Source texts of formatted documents

==============================

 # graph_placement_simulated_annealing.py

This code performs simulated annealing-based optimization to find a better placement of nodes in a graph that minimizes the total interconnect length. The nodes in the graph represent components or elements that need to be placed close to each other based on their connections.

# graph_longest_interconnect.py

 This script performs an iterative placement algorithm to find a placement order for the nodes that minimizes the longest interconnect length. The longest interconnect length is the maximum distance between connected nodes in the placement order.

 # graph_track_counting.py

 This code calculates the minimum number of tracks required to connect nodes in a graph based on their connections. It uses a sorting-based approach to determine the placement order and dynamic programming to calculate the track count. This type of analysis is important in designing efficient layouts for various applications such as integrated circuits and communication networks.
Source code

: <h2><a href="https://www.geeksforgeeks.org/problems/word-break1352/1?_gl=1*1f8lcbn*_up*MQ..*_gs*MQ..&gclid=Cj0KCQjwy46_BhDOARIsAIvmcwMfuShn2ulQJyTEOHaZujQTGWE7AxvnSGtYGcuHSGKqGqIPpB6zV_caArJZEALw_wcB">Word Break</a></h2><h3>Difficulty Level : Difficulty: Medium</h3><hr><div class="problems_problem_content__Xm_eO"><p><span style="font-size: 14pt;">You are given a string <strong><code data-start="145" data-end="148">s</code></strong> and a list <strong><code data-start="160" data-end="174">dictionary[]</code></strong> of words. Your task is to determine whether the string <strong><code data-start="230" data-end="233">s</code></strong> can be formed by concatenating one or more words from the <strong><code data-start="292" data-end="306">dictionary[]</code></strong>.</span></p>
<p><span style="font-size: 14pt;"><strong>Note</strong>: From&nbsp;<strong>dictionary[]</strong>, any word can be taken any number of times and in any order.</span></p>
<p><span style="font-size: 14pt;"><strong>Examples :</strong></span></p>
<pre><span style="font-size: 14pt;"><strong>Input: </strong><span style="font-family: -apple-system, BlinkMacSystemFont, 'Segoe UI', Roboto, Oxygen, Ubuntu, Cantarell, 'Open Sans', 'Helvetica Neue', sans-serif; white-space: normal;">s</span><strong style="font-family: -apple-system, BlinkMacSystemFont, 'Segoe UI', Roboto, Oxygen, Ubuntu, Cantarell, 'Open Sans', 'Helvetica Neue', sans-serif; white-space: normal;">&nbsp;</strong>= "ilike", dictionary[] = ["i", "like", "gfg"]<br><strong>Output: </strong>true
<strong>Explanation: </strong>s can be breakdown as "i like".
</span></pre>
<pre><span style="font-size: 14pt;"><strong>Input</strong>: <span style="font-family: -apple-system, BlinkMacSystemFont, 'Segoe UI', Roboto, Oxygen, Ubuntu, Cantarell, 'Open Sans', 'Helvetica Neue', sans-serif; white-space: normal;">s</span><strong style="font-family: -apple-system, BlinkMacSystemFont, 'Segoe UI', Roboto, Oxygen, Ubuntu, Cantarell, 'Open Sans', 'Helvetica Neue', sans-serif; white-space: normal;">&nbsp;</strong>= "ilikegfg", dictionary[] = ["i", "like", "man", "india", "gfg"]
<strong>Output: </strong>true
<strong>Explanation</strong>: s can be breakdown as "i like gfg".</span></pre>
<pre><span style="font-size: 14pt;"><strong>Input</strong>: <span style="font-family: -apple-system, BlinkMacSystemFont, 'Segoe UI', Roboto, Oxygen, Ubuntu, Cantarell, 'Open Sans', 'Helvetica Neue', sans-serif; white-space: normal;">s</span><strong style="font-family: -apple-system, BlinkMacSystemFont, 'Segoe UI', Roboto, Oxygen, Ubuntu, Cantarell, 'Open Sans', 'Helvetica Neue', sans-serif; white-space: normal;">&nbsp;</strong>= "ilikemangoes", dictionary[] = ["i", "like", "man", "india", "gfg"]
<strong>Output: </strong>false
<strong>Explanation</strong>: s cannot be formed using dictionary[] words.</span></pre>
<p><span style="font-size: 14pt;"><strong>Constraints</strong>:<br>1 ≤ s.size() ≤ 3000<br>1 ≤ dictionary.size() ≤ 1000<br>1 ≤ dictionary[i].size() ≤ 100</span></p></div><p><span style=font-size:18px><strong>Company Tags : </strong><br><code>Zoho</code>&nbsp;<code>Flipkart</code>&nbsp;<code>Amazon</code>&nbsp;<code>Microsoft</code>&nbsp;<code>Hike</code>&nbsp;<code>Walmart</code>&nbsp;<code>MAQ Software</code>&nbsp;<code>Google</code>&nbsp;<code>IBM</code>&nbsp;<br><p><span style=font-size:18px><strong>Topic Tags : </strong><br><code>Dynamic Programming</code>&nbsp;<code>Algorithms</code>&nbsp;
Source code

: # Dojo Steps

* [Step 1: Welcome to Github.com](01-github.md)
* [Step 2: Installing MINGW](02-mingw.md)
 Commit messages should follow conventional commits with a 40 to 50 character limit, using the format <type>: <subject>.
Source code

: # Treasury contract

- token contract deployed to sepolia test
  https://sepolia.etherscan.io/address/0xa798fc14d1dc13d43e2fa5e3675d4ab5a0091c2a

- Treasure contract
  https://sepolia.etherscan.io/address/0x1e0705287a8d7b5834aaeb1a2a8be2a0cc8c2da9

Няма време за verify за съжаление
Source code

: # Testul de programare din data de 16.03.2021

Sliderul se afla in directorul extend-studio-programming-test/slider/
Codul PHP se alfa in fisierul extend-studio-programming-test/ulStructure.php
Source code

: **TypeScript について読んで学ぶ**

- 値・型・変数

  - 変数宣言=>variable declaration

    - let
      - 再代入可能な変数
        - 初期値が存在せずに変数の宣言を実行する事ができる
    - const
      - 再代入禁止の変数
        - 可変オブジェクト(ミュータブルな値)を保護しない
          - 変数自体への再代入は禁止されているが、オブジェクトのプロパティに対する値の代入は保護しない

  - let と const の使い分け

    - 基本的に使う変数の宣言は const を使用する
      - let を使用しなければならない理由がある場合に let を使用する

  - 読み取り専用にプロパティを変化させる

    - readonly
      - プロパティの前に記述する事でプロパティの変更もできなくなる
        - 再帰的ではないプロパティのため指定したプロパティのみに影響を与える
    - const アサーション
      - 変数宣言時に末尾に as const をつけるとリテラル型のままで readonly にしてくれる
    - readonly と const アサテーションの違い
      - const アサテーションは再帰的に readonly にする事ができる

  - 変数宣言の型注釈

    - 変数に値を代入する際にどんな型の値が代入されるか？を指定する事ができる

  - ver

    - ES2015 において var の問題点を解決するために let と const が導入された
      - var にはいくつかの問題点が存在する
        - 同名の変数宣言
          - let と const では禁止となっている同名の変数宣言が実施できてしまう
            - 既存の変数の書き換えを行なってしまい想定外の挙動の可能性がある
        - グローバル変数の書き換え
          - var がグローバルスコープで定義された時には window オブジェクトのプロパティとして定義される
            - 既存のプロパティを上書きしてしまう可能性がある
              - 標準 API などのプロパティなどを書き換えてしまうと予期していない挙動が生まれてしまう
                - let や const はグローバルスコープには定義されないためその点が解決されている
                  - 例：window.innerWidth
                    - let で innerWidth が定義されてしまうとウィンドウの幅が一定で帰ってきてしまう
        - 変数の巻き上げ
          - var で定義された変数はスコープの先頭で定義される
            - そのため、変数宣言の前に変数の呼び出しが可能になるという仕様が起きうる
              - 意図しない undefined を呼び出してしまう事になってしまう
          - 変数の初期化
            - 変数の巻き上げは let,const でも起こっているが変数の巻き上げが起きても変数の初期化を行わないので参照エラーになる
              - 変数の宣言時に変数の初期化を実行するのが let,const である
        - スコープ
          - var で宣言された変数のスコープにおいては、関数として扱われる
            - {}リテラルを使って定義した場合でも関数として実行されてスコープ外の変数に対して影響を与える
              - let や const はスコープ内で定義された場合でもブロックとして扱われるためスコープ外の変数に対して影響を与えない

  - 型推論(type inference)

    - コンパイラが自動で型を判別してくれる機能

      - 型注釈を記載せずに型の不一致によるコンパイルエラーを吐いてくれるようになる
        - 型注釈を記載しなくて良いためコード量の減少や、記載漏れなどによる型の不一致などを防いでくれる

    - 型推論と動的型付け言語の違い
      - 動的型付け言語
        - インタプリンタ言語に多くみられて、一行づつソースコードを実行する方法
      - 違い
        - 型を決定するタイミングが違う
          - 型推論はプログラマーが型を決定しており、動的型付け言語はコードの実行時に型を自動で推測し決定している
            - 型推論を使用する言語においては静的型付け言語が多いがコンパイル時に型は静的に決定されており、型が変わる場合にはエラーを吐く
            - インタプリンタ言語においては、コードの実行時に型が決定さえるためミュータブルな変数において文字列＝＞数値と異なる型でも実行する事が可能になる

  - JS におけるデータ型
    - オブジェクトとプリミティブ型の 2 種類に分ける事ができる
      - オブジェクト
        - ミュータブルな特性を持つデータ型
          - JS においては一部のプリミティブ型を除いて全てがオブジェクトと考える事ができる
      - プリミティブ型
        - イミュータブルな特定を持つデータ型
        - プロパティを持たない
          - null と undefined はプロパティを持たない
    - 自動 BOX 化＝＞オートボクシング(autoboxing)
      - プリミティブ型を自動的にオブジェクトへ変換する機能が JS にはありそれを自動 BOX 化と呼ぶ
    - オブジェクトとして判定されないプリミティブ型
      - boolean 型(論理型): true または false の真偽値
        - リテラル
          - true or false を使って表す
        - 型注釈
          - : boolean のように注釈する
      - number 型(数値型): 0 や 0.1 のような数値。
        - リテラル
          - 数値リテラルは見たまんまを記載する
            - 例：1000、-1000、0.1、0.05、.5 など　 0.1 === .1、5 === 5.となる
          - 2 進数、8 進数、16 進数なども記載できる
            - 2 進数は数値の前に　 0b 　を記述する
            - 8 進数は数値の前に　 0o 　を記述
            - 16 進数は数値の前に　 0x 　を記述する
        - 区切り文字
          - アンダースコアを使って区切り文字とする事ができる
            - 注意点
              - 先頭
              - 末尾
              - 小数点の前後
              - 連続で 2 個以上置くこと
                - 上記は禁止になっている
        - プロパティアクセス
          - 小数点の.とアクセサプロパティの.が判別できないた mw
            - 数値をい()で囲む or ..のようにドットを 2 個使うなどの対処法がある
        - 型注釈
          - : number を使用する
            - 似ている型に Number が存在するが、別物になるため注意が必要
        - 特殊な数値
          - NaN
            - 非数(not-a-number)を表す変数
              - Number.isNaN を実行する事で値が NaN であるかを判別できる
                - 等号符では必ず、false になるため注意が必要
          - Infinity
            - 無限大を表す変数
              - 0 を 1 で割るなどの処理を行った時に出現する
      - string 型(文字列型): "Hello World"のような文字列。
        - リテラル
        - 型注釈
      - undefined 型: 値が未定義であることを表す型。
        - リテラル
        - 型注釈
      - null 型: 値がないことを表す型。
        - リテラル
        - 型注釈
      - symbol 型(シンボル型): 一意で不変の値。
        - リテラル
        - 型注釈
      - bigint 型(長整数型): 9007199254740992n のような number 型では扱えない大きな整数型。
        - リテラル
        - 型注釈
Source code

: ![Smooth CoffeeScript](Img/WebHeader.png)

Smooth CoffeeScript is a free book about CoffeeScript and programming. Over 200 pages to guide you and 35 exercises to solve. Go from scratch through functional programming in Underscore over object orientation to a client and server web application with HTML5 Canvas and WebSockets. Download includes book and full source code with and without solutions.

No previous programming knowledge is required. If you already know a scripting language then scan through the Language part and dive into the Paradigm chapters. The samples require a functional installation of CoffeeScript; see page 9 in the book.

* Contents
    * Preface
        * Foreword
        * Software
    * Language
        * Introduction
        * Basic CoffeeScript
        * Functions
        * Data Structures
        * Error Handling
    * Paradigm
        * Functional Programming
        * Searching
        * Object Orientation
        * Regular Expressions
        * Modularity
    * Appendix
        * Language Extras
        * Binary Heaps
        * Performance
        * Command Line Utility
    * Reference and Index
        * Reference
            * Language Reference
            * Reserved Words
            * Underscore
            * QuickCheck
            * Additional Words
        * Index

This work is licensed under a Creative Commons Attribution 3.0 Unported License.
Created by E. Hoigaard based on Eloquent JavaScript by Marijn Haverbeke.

==============================

Work to be completed:
After identifying the lines above that contain "etherscan", copy each one.

Problem solution:
  https://sepolia.etherscan.io/address/0xa798fc14d1dc13d43e2fa5e3675d4ab5a0091c2a
  https://sepolia.etherscan.io/address/0x1e0705287a8d7b5834aaeb1a2a8be2a0cc8c2da9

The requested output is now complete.